Problem. Output each entry verbatim and exclude every picture from it.

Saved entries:

────

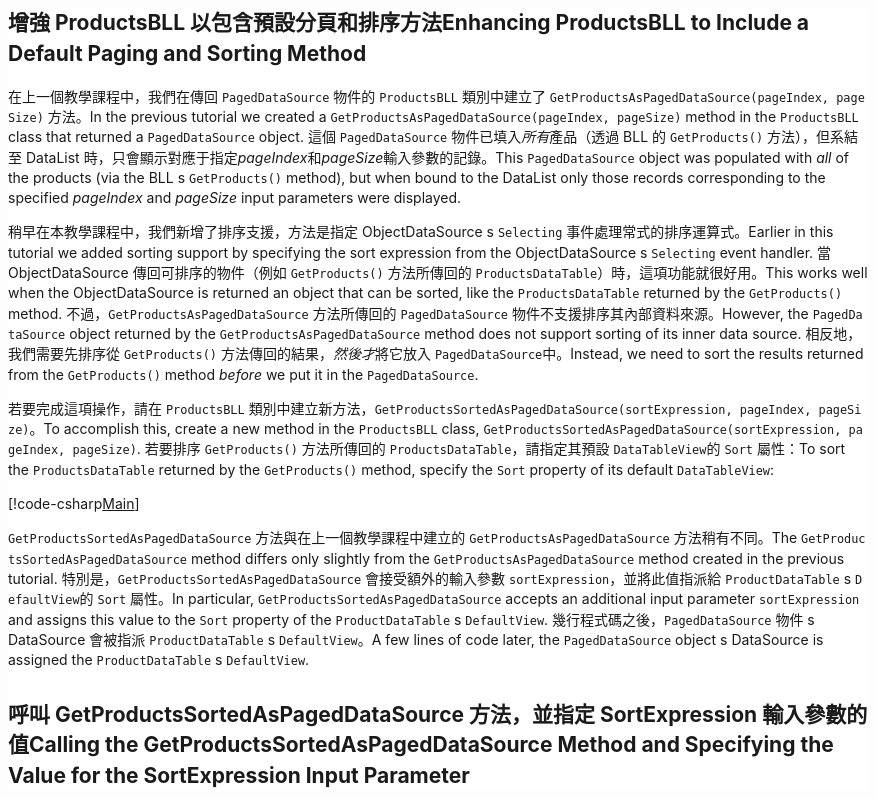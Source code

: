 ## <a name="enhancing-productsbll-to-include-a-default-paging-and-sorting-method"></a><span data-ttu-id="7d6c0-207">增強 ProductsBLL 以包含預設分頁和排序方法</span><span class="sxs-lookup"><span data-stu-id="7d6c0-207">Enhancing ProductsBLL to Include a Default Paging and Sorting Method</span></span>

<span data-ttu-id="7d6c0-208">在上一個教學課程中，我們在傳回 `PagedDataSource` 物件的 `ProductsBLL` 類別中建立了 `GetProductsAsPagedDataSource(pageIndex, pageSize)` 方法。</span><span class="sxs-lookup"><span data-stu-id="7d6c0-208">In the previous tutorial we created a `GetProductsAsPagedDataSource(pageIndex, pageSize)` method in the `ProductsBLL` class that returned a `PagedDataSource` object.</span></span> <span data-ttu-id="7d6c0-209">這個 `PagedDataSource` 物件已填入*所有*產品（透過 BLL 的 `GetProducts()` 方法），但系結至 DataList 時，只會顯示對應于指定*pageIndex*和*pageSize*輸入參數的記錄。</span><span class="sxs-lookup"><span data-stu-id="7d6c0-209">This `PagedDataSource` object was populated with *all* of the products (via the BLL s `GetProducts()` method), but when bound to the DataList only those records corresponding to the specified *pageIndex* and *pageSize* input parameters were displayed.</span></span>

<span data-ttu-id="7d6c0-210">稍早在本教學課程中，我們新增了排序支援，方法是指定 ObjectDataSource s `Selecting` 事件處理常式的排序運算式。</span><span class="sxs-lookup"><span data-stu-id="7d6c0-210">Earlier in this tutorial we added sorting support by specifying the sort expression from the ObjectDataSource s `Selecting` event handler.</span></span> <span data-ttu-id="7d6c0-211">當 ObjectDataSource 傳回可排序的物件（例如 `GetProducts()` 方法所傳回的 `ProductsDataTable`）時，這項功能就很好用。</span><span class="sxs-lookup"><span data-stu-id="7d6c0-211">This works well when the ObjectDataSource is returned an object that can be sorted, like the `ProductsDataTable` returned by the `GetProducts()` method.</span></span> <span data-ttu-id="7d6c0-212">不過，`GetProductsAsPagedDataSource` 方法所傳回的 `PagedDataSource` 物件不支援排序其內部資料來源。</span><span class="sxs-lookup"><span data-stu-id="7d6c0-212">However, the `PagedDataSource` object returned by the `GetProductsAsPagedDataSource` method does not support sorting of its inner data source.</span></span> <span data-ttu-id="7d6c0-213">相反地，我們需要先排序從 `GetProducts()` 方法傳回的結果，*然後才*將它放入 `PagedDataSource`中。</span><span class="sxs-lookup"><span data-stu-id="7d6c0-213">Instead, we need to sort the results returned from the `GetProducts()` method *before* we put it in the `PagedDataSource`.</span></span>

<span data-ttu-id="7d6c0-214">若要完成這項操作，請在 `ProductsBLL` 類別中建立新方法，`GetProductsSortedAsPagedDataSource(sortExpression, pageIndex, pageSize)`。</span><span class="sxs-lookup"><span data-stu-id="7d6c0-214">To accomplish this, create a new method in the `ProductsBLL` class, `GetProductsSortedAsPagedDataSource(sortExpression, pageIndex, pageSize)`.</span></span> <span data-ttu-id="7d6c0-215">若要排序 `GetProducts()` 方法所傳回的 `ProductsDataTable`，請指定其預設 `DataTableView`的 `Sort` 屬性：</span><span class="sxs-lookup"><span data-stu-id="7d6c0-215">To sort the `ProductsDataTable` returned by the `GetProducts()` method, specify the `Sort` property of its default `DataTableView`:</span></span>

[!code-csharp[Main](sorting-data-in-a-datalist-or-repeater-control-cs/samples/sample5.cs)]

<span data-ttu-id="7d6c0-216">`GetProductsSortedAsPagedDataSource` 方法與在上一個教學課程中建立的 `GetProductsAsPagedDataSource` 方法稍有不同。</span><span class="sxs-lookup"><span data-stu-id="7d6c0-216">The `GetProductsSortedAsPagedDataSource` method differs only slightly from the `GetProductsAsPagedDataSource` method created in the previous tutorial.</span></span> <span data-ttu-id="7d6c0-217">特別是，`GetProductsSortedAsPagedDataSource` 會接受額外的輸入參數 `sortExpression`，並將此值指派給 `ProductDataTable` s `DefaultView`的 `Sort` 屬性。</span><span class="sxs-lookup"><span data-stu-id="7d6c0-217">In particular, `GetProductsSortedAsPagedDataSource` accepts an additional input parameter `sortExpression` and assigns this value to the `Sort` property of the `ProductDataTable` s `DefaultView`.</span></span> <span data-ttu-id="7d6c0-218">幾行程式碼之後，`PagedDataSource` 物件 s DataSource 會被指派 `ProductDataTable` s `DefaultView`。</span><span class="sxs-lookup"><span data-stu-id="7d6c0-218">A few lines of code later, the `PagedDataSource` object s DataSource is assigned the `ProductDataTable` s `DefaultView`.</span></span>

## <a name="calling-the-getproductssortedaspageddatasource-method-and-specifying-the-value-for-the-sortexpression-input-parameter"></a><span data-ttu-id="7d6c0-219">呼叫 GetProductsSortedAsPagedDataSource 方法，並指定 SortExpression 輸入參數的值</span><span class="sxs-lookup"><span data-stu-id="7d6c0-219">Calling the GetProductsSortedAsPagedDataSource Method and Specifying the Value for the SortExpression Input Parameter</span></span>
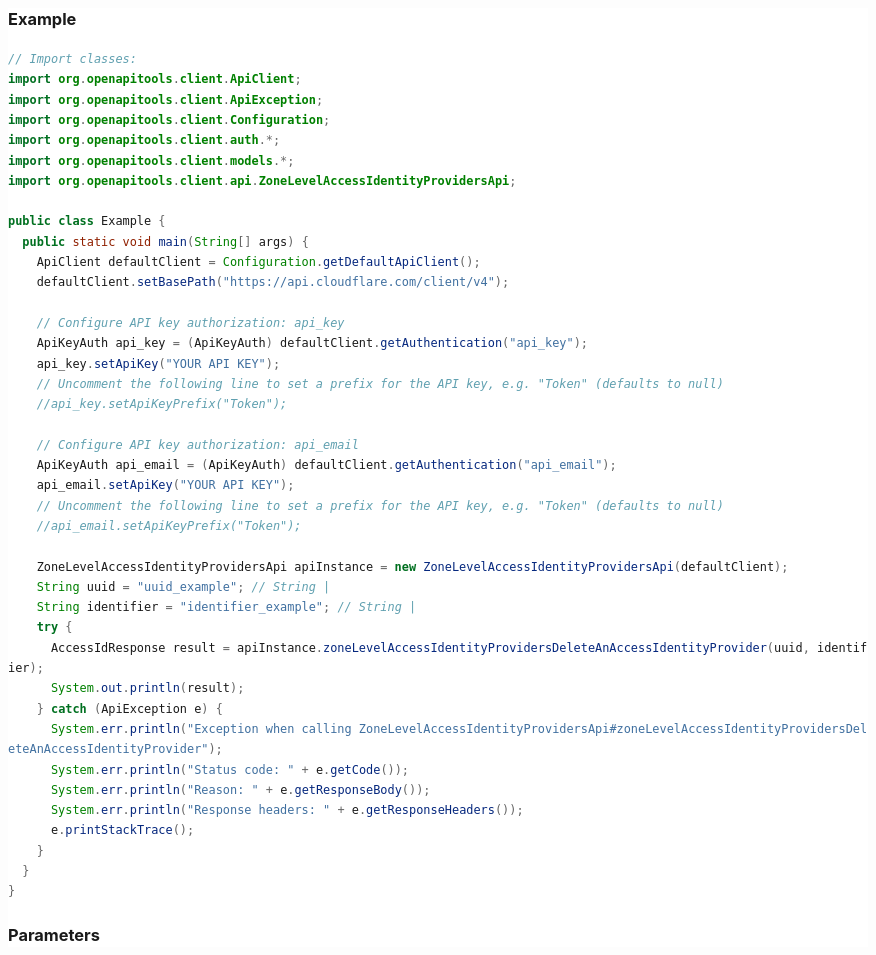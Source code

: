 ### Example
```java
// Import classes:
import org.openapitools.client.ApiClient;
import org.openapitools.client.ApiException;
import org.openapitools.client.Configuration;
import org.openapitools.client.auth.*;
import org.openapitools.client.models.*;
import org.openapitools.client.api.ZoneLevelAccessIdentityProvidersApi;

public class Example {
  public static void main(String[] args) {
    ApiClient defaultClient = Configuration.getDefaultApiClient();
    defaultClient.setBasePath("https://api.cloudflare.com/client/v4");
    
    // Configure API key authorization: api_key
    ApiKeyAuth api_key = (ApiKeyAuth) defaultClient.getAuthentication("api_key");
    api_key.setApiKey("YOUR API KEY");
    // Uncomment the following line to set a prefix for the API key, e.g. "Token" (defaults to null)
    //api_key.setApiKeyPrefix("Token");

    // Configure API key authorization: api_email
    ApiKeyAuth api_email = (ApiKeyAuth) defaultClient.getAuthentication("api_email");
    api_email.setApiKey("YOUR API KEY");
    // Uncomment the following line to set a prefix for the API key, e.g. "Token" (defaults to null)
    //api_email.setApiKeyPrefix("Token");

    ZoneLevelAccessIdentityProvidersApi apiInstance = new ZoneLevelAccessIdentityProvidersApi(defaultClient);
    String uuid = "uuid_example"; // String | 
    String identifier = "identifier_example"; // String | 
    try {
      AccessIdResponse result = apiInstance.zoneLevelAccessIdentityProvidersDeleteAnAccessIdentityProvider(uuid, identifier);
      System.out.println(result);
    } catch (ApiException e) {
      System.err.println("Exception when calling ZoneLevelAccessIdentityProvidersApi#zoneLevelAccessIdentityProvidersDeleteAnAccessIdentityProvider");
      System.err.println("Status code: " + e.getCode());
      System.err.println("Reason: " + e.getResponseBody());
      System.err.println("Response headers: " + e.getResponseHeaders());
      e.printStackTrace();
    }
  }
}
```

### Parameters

────

Answer section.
Source code

: ## <a name="enhancing-productsbll-to-include-a-default-paging-and-sorting-method"></a><span data-ttu-id="7d6c0-207">增強 ProductsBLL 以包含預設分頁和排序方法</span><span class="sxs-lookup"><span data-stu-id="7d6c0-207">Enhancing ProductsBLL to Include a Default Paging and Sorting Method</span></span>

<span data-ttu-id="7d6c0-208">在上一個教學課程中，我們在傳回 `PagedDataSource` 物件的 `ProductsBLL` 類別中建立了 `GetProductsAsPagedDataSource(pageIndex, pageSize)` 方法。</span><span class="sxs-lookup"><span data-stu-id="7d6c0-208">In the previous tutorial we created a `GetProductsAsPagedDataSource(pageIndex, pageSize)` method in the `ProductsBLL` class that returned a `PagedDataSource` object.</span></span> <span data-ttu-id="7d6c0-209">這個 `PagedDataSource` 物件已填入*所有*產品（透過 BLL 的 `GetProducts()` 方法），但系結至 DataList 時，只會顯示對應于指定*pageIndex*和*pageSize*輸入參數的記錄。</span><span class="sxs-lookup"><span data-stu-id="7d6c0-209">This `PagedDataSource` object was populated with *all* of the products (via the BLL s `GetProducts()` method), but when bound to the DataList only those records corresponding to the specified *pageIndex* and *pageSize* input parameters were displayed.</span></span>

<span data-ttu-id="7d6c0-210">稍早在本教學課程中，我們新增了排序支援，方法是指定 ObjectDataSource s `Selecting` 事件處理常式的排序運算式。</span><span class="sxs-lookup"><span data-stu-id="7d6c0-210">Earlier in this tutorial we added sorting support by specifying the sort expression from the ObjectDataSource s `Selecting` event handler.</span></span> <span data-ttu-id="7d6c0-211">當 ObjectDataSource 傳回可排序的物件（例如 `GetProducts()` 方法所傳回的 `ProductsDataTable`）時，這項功能就很好用。</span><span class="sxs-lookup"><span data-stu-id="7d6c0-211">This works well when the ObjectDataSource is returned an object that can be sorted, like the `ProductsDataTable` returned by the `GetProducts()` method.</span></span> <span data-ttu-id="7d6c0-212">不過，`GetProductsAsPagedDataSource` 方法所傳回的 `PagedDataSource` 物件不支援排序其內部資料來源。</span><span class="sxs-lookup"><span data-stu-id="7d6c0-212">However, the `PagedDataSource` object returned by the `GetProductsAsPagedDataSource` method does not support sorting of its inner data source.</span></span> <span data-ttu-id="7d6c0-213">相反地，我們需要先排序從 `GetProducts()` 方法傳回的結果，*然後才*將它放入 `PagedDataSource`中。</span><span class="sxs-lookup"><span data-stu-id="7d6c0-213">Instead, we need to sort the results returned from the `GetProducts()` method *before* we put it in the `PagedDataSource`.</span></span>

<span data-ttu-id="7d6c0-214">若要完成這項操作，請在 `ProductsBLL` 類別中建立新方法，`GetProductsSortedAsPagedDataSource(sortExpression, pageIndex, pageSize)`。</span><span class="sxs-lookup"><span data-stu-id="7d6c0-214">To accomplish this, create a new method in the `ProductsBLL` class, `GetProductsSortedAsPagedDataSource(sortExpression, pageIndex, pageSize)`.</span></span> <span data-ttu-id="7d6c0-215">若要排序 `GetProducts()` 方法所傳回的 `ProductsDataTable`，請指定其預設 `DataTableView`的 `Sort` 屬性：</span><span class="sxs-lookup"><span data-stu-id="7d6c0-215">To sort the `ProductsDataTable` returned by the `GetProducts()` method, specify the `Sort` property of its default `DataTableView`:</span></span>

[!code-csharp[Main](sorting-data-in-a-datalist-or-repeater-control-cs/samples/sample5.cs)]

<span data-ttu-id="7d6c0-216">`GetProductsSortedAsPagedDataSource` 方法與在上一個教學課程中建立的 `GetProductsAsPagedDataSource` 方法稍有不同。</span><span class="sxs-lookup"><span data-stu-id="7d6c0-216">The `GetProductsSortedAsPagedDataSource` method differs only slightly from the `GetProductsAsPagedDataSource` method created in the previous tutorial.</span></span> <span data-ttu-id="7d6c0-217">特別是，`GetProductsSortedAsPagedDataSource` 會接受額外的輸入參數 `sortExpression`，並將此值指派給 `ProductDataTable` s `DefaultView`的 `Sort` 屬性。</span><span class="sxs-lookup"><span data-stu-id="7d6c0-217">In particular, `GetProductsSortedAsPagedDataSource` accepts an additional input parameter `sortExpression` and assigns this value to the `Sort` property of the `ProductDataTable` s `DefaultView`.</span></span> <span data-ttu-id="7d6c0-218">幾行程式碼之後，`PagedDataSource` 物件 s DataSource 會被指派 `ProductDataTable` s `DefaultView`。</span><span class="sxs-lookup"><span data-stu-id="7d6c0-218">A few lines of code later, the `PagedDataSource` object s DataSource is assigned the `ProductDataTable` s `DefaultView`.</span></span>

## <a name="calling-the-getproductssortedaspageddatasource-method-and-specifying-the-value-for-the-sortexpression-input-parameter"></a><span data-ttu-id="7d6c0-219">呼叫 GetProductsSortedAsPagedDataSource 方法，並指定 SortExpression 輸入參數的值</span><span class="sxs-lookup"><span data-stu-id="7d6c0-219">Calling the GetProductsSortedAsPagedDataSource Method and Specifying the Value for the SortExpression Input Parameter</span></span>
Source code

: ### Example
```java
// Import classes:
import org.openapitools.client.ApiClient;
import org.openapitools.client.ApiException;
import org.openapitools.client.Configuration;
import org.openapitools.client.auth.*;
import org.openapitools.client.models.*;
import org.openapitools.client.api.ZoneLevelAccessIdentityProvidersApi;

public class Example {
  public static void main(String[] args) {
    ApiClient defaultClient = Configuration.getDefaultApiClient();
    defaultClient.setBasePath("https://api.cloudflare.com/client/v4");
    
    // Configure API key authorization: api_key
    ApiKeyAuth api_key = (ApiKeyAuth) defaultClient.getAuthentication("api_key");
    api_key.setApiKey("YOUR API KEY");
    // Uncomment the following line to set a prefix for the API key, e.g. "Token" (defaults to null)
    //api_key.setApiKeyPrefix("Token");

    // Configure API key authorization: api_email
    ApiKeyAuth api_email = (ApiKeyAuth) defaultClient.getAuthentication("api_email");
    api_email.setApiKey("YOUR API KEY");
    // Uncomment the following line to set a prefix for the API key, e.g. "Token" (defaults to null)
    //api_email.setApiKeyPrefix("Token");

    ZoneLevelAccessIdentityProvidersApi apiInstance = new ZoneLevelAccessIdentityProvidersApi(defaultClient);
    String uuid = "uuid_example"; // String | 
    String identifier = "identifier_example"; // String | 
    try {
      AccessIdResponse result = apiInstance.zoneLevelAccessIdentityProvidersDeleteAnAccessIdentityProvider(uuid, identifier);
      System.out.println(result);
    } catch (ApiException e) {
      System.err.println("Exception when calling ZoneLevelAccessIdentityProvidersApi#zoneLevelAccessIdentityProvidersDeleteAnAccessIdentityProvider");
      System.err.println("Status code: " + e.getCode());
      System.err.println("Reason: " + e.getResponseBody());
      System.err.println("Response headers: " + e.getResponseHeaders());
      e.printStackTrace();
    }
  }
}
```

### Parameters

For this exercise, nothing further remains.